The site, SF72.org, debuted on the 24th anniversary of the Loma Prieta earthquake, a 6.9-magnitude temblor that was centered 56 miles south of San Francisco but still caused widespread damage in The City.
San Francisco’s new website will replace its 72hour.org site, which was launched in 2001 to help residents learn about how to prepare for the critical first days after a major disaster, when services aside from lifesaving ones may be unavailable.
Officials with the San Francisco Department of Emergency Management said the old site did a good job in reaching people who wanted to prepare for disasters, but the new site contains more engaging material to reach new audiences.
Thursday also marked the annual Great California Shakeout, a statewide drill that is held the third Thursday of each October.
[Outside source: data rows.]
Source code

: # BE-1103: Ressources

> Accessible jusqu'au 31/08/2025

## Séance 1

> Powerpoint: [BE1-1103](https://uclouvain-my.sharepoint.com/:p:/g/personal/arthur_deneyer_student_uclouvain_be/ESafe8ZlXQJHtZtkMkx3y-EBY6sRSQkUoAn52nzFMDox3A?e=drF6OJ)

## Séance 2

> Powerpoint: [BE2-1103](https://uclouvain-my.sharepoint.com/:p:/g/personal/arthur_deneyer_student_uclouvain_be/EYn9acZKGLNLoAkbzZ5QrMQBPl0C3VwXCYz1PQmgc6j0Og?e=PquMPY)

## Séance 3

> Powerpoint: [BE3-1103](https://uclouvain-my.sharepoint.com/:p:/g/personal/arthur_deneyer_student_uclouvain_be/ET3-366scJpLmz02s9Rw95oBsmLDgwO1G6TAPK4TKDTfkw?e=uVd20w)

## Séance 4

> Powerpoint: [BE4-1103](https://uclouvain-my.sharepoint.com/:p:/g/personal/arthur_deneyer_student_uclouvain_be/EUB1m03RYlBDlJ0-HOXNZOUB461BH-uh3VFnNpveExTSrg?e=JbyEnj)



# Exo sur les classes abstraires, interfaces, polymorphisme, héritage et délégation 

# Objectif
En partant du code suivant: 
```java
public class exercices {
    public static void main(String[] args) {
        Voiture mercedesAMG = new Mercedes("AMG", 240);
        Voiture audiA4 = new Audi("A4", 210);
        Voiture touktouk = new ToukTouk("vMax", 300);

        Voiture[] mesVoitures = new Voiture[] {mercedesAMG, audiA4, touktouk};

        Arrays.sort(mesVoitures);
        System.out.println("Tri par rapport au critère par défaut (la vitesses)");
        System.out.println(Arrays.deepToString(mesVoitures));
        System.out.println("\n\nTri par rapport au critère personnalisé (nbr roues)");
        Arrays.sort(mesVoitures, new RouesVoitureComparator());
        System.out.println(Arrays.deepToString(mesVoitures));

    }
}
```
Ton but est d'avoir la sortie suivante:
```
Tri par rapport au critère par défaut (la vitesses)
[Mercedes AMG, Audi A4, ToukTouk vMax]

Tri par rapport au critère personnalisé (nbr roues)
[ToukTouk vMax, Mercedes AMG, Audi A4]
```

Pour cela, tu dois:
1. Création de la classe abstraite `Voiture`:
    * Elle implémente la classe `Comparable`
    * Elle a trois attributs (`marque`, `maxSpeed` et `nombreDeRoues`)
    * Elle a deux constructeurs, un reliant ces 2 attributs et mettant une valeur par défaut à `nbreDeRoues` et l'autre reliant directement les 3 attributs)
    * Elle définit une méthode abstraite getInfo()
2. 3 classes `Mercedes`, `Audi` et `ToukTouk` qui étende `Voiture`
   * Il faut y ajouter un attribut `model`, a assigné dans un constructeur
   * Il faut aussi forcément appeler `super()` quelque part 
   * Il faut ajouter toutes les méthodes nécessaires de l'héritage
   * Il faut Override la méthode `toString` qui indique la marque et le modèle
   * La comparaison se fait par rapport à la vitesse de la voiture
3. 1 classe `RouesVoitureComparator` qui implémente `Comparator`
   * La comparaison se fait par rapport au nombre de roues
Supervisor Katy Tang and Fire Department Chief Joanne Hayes-White joined law enforcement as well as city and school officials at Sunset Elementary School for an earthquake drill.
Before Tang and Hayes-White ducked under a desk next to fifth-grade students, they both relayed messages about the Loma Prieta quake and the need to be prepared, including Tang’s personal story about being a 7-year-old elementary school student at the time.
After the drill, students filed out of the classroom and into the schoolyard, where they were commended for their efficiency.
Tang urged students to talk to their parents about having emergency supplies, such as an earthquake kit, ready at home.
Ten-year-old student Raymond said after the drill that he feels prepared for an earthquake. He said his parents have told him stories about where they were on that shaky day in 1989.
Raymon said he has water and food set aside at his house in case disaster strikes.